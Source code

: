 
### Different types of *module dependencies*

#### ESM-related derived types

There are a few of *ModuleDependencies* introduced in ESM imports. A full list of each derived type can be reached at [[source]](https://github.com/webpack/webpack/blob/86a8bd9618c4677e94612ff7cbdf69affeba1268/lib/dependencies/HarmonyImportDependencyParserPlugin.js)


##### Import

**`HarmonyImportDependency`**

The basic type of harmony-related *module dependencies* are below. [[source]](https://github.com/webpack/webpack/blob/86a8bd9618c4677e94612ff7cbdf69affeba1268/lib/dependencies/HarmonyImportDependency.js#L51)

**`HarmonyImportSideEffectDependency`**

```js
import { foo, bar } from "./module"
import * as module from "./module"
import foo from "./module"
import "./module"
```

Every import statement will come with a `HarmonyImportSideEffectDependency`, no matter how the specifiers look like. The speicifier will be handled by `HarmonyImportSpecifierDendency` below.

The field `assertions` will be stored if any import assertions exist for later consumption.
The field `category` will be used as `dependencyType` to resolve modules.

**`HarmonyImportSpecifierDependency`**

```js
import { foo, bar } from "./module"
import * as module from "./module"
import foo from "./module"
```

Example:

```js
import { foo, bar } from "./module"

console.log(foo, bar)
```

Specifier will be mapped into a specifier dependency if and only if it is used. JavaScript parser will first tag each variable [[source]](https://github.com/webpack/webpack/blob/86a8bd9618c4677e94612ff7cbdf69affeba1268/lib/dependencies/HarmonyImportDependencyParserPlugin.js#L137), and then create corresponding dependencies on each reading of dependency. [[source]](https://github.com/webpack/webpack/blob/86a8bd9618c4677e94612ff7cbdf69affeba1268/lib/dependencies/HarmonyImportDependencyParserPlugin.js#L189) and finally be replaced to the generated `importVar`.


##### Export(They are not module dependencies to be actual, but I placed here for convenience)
------
| ASSIGNMENT |
Begin with the top line of the material and go as far as the line with "Specifier will be". Set down those lines exactly, both ends included, and nothing more.

| REPLY |
Source code

: 
### Different types of *module dependencies*

#### ESM-related derived types

There are a few of *ModuleDependencies* introduced in ESM imports. A full list of each derived type can be reached at [[source]](https://github.com/webpack/webpack/blob/86a8bd9618c4677e94612ff7cbdf69affeba1268/lib/dependencies/HarmonyImportDependencyParserPlugin.js)


##### Import

**`HarmonyImportDependency`**

The basic type of harmony-related *module dependencies* are below. [[source]](https://github.com/webpack/webpack/blob/86a8bd9618c4677e94612ff7cbdf69affeba1268/lib/dependencies/HarmonyImportDependency.js#L51)

**`HarmonyImportSideEffectDependency`**

```js
import { foo, bar } from "./module"
import * as module from "./module"
import foo from "./module"
import "./module"
```

Every import statement will come with a `HarmonyImportSideEffectDependency`, no matter how the specifiers look like. The speicifier will be handled by `HarmonyImportSpecifierDendency` below.

The field `assertions` will be stored if any import assertions exist for later consumption.
The field `category` will be used as `dependencyType` to resolve modules.

**`HarmonyImportSpecifierDependency`**

```js
import { foo, bar } from "./module"
import * as module from "./module"
import foo from "./module"
```

Example:

```js
import { foo, bar } from "./module"

console.log(foo, bar)
```

Specifier will be mapped into a specifier dependency if and only if it is used. JavaScript parser will first tag each variable [[source]](https://github.com/webpack/webpack/blob/86a8bd9618c4677e94612ff7cbdf69affeba1268/lib/dependencies/HarmonyImportDependencyParserPlugin.js#L137), and then create corresponding dependencies on each reading of dependency. [[source]](https://github.com/webpack/webpack/blob/86a8bd9618c4677e94612ff7cbdf69affeba1268/lib/dependencies/HarmonyImportDependencyParserPlugin.js#L189) and finally be replaced to the generated `importVar`.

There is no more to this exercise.